:: TASK OBJECTIVE ::
Provide only the number of lines in the following data that contain "rightskip".

BEGIN DATA TO PROCESS

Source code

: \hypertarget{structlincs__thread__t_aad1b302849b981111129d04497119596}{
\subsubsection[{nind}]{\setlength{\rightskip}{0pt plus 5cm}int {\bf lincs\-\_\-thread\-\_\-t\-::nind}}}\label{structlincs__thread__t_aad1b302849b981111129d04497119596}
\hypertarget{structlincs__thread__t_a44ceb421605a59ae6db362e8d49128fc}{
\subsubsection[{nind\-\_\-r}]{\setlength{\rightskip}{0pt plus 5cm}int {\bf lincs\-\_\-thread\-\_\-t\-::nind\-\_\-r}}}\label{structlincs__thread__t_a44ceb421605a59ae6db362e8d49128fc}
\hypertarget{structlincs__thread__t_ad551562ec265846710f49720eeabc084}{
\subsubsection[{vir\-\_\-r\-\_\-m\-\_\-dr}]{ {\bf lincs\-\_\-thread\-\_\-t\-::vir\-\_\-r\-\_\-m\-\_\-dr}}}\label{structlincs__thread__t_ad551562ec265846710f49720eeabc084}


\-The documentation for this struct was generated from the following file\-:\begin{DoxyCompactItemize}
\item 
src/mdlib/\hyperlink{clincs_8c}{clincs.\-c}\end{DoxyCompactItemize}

END DATA TO PROCESS

:: SOLUTION TO THIS TASK ::
2